1
votes

I have a consumer that is supposed to read messages from a topic. This consumer actually reads the messages and writes them to a time series database. We have multiple instances of the time series database running as a cluster on multiple physical machines.

Our plan is to deploy the consumer on all those machines where the time series service is running. So if I have 5 nodes on which the time series service is running, I will install one consumer instance per node. All those consumer instances belong to the same consumer group. So in pictures the set up looks like below:

enter image description here

As you can see, the Producer P1 and P2 write into 2 partitions namely partition 1 and partition 2 of the kafka topic. I then have 4 instances of the time series service where one consumer is running per instance. How should I read using my consumer properly such that I do not end up with duplicate messages in my time series database?

Edit: After reading through the Kafka documentation, I came across these two statements:

If all the consumer instances have the same consumer group, then this works just like a traditional queue balancing load over the consumers.

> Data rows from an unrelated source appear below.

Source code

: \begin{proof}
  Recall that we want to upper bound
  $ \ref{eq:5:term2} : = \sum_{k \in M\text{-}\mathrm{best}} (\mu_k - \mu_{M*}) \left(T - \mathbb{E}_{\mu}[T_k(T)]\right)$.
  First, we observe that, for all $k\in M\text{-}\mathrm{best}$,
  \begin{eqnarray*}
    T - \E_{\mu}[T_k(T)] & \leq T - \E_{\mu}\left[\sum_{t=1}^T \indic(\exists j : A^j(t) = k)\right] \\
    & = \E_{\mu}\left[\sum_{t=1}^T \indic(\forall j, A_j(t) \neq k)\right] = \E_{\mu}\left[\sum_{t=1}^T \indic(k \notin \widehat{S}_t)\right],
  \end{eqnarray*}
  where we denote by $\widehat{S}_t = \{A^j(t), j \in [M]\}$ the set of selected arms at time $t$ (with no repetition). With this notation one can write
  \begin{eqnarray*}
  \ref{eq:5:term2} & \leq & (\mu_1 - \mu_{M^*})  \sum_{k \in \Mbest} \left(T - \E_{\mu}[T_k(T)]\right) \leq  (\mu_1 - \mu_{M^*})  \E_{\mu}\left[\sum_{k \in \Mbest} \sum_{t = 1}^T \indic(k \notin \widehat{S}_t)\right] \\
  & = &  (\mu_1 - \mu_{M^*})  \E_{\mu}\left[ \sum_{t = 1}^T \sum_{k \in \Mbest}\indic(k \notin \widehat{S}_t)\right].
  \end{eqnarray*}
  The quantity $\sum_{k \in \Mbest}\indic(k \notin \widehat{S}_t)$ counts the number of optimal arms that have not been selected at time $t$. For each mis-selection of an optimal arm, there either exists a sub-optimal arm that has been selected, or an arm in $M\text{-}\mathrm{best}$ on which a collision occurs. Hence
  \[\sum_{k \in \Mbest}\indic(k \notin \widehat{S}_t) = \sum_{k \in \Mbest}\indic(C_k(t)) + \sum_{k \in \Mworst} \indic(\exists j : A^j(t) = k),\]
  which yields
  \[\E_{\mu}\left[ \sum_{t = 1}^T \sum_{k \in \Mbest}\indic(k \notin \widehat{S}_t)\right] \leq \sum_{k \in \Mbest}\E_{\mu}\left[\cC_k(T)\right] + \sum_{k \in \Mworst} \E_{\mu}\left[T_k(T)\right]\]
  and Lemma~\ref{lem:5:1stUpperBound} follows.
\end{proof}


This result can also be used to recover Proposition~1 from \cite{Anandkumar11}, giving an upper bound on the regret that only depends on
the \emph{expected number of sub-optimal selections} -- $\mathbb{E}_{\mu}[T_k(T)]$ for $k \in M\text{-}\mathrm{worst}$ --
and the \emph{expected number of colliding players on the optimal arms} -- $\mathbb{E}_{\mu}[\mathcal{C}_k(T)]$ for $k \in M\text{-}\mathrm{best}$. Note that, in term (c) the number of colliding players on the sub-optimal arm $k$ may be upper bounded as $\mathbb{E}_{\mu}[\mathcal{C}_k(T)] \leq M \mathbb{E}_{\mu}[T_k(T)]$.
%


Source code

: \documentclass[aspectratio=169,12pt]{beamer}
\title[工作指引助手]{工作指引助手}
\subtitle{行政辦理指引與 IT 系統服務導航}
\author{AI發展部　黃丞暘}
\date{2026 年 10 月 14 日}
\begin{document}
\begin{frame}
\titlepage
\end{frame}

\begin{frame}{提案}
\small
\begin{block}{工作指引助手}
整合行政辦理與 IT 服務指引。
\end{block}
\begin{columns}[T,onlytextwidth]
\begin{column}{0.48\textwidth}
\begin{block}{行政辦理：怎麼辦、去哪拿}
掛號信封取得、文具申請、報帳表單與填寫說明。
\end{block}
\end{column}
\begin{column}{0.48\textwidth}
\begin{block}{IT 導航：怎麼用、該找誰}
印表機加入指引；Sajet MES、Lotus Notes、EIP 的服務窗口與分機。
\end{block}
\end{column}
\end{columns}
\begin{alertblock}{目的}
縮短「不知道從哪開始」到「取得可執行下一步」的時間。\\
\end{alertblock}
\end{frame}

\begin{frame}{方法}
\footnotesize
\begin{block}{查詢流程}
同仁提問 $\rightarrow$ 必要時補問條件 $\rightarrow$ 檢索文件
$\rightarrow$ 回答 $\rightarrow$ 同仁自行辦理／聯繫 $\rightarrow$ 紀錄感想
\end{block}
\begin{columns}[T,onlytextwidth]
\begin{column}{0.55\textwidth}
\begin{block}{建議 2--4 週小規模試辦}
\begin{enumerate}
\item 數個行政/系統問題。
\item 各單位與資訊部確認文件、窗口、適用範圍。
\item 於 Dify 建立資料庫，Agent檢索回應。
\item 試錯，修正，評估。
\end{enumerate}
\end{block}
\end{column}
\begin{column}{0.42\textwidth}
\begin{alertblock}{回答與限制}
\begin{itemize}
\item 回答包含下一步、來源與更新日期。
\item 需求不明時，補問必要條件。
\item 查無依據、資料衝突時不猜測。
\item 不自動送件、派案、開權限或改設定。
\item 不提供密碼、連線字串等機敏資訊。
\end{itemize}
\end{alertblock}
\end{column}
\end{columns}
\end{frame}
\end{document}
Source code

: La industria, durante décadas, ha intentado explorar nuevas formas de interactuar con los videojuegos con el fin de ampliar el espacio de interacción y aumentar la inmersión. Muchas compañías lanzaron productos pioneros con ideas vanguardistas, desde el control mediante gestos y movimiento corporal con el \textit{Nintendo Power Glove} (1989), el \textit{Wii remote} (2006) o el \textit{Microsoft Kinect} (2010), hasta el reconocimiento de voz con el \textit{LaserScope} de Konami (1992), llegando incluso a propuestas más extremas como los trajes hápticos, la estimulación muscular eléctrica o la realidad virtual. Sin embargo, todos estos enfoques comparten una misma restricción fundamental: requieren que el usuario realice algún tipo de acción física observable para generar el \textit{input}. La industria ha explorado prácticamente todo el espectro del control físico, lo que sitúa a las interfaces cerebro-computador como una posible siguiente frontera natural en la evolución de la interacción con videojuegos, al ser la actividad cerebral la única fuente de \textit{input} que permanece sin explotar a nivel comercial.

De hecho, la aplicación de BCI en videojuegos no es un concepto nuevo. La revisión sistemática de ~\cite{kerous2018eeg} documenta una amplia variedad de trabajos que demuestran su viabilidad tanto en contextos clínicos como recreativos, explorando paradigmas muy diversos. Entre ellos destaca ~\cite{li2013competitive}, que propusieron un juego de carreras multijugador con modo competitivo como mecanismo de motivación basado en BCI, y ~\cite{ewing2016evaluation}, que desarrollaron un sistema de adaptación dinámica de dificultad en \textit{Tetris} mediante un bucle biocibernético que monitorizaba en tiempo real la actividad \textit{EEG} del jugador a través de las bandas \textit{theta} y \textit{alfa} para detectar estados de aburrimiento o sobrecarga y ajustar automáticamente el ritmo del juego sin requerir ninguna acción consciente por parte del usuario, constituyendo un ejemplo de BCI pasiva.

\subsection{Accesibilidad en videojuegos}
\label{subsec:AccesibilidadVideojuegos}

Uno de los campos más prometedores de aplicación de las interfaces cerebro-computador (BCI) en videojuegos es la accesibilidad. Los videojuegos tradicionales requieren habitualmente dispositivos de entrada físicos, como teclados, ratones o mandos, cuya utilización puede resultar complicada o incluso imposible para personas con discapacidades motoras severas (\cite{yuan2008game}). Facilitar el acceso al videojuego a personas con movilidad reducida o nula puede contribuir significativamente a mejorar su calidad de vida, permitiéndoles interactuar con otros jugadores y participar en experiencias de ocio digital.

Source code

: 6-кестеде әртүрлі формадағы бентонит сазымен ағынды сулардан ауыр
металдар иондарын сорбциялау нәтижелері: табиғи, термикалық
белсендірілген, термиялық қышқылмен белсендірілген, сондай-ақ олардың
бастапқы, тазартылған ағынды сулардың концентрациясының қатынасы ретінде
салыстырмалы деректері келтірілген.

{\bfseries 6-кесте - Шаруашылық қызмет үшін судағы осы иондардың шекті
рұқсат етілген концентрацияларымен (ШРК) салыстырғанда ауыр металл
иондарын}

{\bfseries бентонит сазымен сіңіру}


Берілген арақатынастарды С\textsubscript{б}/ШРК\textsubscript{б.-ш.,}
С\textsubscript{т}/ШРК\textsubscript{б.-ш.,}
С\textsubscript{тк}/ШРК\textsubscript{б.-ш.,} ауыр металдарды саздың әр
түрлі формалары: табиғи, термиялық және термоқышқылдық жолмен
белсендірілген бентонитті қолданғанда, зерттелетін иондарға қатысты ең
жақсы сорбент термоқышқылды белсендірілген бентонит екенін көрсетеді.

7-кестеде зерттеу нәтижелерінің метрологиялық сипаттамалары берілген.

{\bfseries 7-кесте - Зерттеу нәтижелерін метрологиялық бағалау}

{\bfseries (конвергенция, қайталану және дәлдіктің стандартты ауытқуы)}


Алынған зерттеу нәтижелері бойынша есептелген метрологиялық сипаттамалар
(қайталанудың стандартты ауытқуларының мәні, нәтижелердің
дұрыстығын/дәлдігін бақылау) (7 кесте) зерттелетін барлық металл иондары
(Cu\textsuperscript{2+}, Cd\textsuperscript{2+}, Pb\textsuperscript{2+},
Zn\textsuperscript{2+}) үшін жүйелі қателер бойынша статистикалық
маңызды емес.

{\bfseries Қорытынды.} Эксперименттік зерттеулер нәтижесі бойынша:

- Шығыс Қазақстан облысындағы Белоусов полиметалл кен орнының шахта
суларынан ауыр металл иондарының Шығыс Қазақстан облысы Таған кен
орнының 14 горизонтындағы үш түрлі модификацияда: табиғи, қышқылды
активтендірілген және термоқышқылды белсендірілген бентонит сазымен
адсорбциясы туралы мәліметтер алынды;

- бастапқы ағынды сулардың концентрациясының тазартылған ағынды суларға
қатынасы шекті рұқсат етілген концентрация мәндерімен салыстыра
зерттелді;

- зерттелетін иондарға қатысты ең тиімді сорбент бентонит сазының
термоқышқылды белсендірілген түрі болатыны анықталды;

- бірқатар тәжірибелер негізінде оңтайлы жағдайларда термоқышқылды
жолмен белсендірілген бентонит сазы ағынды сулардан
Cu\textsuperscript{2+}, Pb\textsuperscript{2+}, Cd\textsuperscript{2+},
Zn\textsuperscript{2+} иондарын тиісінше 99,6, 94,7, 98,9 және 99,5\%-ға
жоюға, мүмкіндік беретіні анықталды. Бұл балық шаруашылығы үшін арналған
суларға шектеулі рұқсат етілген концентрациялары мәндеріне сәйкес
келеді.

If all the consumer instances have different consumer groups, then this works like publish-subscribe and all messages are broadcast to all consumers.

So in my case above, it is behaving like a Queue? Is my understanding correct?

1

1 Answers

2
votes

If all consumers belong to one group (have the same groupId), then kafka topic will behave for you as a queue.

Important: there is no reason to have consumers more than partitions, as consumers (out-of-the-box kafka consumers) are scaled by partitions.

http://kafka.apache.org/images/consumer-groups.png